What would you do? Should I upgrade my current guitar with all new stuff? Or should I upgrade to a better epiphone?

 

How much would it cost me to upgrade everything? If I got all new hardware and electronics, would my epi sound as good as a gibson?

 

Thanks,

 

Nate[/quote']

 

 

I reccomend either buying a used Gibson, or invest in your epiphone. Seriously, Gibby's great as they are, are inflated in price. That is so subjective, I know, but I'm telling you how I see it. You can definitely make an Epiphone sound as good as a Gibson.
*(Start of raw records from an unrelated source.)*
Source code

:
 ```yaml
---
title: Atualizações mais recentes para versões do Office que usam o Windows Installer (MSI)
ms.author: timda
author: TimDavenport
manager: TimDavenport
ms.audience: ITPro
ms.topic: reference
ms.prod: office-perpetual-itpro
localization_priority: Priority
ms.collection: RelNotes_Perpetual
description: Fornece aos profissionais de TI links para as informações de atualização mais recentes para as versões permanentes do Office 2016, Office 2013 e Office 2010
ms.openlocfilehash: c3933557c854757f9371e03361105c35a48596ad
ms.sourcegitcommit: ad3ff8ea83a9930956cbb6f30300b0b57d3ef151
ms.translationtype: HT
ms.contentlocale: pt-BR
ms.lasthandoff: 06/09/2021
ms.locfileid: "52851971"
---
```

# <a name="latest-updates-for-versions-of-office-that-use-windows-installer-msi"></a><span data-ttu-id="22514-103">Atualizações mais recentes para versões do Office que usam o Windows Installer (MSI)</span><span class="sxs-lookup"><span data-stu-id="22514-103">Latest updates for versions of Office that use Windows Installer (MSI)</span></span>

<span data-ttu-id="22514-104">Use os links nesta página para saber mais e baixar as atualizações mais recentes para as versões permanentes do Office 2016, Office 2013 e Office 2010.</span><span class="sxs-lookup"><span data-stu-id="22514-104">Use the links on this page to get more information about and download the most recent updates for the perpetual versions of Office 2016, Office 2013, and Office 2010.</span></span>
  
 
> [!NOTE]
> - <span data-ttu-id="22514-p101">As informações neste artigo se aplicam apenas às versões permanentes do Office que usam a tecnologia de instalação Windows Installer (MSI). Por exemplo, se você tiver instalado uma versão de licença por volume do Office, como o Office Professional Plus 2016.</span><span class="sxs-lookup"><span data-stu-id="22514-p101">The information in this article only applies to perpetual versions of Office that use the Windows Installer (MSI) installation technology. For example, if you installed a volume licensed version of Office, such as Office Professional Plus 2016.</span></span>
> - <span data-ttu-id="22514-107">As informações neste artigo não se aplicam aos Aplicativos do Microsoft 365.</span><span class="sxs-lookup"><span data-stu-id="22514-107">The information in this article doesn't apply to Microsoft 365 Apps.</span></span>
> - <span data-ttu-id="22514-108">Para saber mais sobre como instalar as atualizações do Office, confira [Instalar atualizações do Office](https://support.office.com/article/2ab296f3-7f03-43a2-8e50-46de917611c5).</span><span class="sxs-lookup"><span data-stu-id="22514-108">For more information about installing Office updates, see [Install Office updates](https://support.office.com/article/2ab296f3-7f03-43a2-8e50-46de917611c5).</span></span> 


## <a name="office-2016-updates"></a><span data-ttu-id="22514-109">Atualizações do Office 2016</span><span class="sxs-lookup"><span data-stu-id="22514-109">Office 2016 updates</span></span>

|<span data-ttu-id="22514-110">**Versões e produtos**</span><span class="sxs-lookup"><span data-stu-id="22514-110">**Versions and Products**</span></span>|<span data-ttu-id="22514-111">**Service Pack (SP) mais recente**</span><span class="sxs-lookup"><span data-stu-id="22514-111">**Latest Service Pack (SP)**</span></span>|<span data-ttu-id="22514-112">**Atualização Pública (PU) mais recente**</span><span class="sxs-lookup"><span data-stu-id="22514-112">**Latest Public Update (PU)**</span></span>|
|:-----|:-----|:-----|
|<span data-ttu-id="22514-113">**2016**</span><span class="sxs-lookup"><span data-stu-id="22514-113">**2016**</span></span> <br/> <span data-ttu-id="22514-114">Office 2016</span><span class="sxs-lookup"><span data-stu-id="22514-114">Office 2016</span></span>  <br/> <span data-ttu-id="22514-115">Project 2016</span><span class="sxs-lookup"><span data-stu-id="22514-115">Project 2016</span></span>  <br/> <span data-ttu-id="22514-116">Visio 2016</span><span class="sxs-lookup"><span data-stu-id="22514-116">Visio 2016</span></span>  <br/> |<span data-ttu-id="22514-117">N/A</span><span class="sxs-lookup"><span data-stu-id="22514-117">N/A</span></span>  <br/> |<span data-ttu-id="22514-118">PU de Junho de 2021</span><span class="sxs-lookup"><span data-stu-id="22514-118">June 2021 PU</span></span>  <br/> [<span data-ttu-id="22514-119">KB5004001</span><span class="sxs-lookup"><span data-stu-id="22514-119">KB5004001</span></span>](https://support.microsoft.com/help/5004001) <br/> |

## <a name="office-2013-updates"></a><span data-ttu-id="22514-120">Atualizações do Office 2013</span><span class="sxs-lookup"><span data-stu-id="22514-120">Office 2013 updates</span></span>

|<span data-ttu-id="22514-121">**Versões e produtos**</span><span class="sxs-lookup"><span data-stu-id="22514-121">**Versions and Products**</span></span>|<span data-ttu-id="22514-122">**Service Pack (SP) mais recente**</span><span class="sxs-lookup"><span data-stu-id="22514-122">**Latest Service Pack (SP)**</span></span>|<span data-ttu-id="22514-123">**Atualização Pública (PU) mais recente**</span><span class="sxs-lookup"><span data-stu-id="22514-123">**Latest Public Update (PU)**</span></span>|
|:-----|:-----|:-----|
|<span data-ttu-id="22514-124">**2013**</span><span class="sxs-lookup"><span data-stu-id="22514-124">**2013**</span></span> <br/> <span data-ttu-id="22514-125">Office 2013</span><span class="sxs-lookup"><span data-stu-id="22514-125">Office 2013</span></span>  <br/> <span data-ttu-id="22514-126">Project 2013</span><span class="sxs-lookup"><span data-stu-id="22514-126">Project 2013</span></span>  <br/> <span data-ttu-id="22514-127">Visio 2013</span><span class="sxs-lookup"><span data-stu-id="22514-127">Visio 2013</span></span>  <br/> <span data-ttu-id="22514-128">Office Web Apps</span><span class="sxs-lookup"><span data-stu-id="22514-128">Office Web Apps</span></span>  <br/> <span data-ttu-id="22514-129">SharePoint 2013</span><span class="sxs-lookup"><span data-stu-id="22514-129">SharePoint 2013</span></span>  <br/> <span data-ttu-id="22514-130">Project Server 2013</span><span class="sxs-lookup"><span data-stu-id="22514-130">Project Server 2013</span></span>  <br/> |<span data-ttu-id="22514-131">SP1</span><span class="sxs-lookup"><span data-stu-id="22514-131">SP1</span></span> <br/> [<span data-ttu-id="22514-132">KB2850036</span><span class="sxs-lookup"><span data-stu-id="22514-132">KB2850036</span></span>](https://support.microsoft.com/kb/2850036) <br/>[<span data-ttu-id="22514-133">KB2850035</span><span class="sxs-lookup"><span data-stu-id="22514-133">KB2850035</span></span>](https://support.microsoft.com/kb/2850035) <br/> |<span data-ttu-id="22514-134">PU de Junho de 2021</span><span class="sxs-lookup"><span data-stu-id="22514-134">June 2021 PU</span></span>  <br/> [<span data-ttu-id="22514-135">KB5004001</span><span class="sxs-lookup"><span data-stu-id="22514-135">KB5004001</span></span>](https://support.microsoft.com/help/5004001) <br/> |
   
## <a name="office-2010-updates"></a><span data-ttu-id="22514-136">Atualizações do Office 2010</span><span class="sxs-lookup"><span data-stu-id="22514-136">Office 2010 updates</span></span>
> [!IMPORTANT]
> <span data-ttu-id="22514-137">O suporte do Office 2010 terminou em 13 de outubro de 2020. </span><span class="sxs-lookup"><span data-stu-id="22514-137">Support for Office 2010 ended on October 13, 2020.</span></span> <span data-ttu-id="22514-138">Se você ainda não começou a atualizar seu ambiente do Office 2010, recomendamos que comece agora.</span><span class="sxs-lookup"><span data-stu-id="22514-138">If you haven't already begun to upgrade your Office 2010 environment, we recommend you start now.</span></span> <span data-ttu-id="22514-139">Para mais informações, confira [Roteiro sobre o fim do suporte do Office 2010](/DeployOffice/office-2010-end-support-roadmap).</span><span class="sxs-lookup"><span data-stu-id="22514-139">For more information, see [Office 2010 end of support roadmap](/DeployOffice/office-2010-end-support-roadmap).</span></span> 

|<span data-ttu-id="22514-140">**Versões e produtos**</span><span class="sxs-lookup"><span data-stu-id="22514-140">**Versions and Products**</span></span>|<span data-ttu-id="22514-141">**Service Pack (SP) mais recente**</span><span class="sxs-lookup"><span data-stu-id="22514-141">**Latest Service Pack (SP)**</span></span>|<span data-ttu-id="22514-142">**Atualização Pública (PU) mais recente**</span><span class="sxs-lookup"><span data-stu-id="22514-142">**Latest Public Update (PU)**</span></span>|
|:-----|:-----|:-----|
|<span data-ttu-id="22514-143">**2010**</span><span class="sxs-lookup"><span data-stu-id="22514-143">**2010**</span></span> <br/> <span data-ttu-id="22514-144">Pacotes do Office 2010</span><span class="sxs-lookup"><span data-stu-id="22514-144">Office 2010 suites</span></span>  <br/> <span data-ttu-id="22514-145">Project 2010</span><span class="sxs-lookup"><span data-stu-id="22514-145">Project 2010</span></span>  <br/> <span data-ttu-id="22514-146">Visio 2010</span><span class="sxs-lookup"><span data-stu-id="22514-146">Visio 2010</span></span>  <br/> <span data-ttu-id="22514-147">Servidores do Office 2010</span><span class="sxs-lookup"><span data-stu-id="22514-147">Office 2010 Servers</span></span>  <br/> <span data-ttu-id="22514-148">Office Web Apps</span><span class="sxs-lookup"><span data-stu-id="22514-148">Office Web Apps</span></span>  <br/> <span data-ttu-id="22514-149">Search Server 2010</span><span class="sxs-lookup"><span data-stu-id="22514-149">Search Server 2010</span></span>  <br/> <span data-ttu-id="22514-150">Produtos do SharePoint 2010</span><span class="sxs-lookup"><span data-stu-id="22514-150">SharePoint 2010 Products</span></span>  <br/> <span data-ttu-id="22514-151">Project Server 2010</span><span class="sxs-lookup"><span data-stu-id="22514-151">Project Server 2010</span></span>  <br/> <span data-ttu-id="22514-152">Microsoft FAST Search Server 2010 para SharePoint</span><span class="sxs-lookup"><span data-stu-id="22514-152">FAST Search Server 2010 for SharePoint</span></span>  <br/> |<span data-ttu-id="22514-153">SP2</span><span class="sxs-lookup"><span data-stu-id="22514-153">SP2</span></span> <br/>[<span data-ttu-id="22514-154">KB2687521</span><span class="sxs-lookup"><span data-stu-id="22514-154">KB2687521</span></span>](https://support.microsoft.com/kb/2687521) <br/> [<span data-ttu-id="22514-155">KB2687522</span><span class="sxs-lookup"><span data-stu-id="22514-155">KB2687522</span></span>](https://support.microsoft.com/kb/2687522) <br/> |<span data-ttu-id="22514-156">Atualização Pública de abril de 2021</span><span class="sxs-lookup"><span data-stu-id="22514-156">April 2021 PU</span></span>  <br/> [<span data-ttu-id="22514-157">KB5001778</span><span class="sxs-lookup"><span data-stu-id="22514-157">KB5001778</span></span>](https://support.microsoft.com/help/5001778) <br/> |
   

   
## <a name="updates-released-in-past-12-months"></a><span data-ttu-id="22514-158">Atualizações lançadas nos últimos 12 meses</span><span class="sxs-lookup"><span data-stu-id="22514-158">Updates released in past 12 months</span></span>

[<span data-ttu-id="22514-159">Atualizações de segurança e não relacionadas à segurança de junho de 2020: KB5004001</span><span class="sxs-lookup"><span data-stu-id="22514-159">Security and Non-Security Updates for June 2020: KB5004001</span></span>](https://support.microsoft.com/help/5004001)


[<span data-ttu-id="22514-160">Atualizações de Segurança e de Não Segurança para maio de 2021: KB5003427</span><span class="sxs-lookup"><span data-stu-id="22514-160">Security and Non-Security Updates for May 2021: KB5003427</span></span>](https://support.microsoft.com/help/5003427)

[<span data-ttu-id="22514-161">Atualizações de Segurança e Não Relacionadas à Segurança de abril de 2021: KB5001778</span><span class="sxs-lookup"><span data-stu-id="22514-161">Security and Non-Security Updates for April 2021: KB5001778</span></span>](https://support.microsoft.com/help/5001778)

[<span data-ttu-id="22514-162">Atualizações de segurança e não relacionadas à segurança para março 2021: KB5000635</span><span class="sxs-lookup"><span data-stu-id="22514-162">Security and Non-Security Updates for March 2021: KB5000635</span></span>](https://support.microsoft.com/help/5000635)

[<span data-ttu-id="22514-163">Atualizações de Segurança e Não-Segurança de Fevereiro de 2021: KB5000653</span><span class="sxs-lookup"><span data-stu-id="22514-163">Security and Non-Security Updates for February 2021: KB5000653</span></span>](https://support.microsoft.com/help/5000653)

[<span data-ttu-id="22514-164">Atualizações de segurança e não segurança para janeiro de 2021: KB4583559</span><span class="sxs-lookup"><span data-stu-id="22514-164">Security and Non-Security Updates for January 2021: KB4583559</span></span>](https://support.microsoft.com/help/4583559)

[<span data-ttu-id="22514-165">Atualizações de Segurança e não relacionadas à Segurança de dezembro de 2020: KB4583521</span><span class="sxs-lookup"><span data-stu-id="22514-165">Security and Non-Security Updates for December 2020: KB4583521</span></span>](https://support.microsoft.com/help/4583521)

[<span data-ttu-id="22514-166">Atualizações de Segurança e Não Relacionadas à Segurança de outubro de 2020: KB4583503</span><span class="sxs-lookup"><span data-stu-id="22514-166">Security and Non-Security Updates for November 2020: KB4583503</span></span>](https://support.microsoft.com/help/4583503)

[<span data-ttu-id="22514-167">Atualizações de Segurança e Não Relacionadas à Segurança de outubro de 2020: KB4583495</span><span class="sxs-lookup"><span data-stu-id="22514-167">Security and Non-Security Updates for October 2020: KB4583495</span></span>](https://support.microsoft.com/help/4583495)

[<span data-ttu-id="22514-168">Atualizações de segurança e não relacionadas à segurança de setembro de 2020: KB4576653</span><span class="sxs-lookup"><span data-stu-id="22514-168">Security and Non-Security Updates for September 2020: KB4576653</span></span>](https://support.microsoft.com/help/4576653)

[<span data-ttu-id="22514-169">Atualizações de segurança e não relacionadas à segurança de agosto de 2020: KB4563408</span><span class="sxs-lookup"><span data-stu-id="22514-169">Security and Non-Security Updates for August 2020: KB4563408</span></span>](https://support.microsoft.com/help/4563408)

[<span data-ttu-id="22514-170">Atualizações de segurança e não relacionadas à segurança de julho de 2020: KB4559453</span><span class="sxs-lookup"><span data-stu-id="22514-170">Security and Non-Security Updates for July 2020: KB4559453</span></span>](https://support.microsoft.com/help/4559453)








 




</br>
In fact, some of them ARE as good sounding as Gibsons stock -(Any P 90 rigged Epi I am told, and I know my Wildkat does, and the Elitist models, Gibson's version of robbing Peter to pay Paul that looks to be shortlived are positively raved about)...My Sheraton II, as I've blabbed about around here quite a bit IMO sounds and plays as good as any Gibson not vintage or from the Custom Shop...it kills their low end Les Pauls in tone and appearance, and frankly, their 335 Dot too. I replaced the PU's, nut, electronics and switch, had the frets dressed, and a pro set up, and for a total of 1000.00-1100.00 or so, including initial purchase and case I have a very kick *** Epiphone now. To me, that's the nice thing about Epi's. If you don't like it, it's a great platform for customization.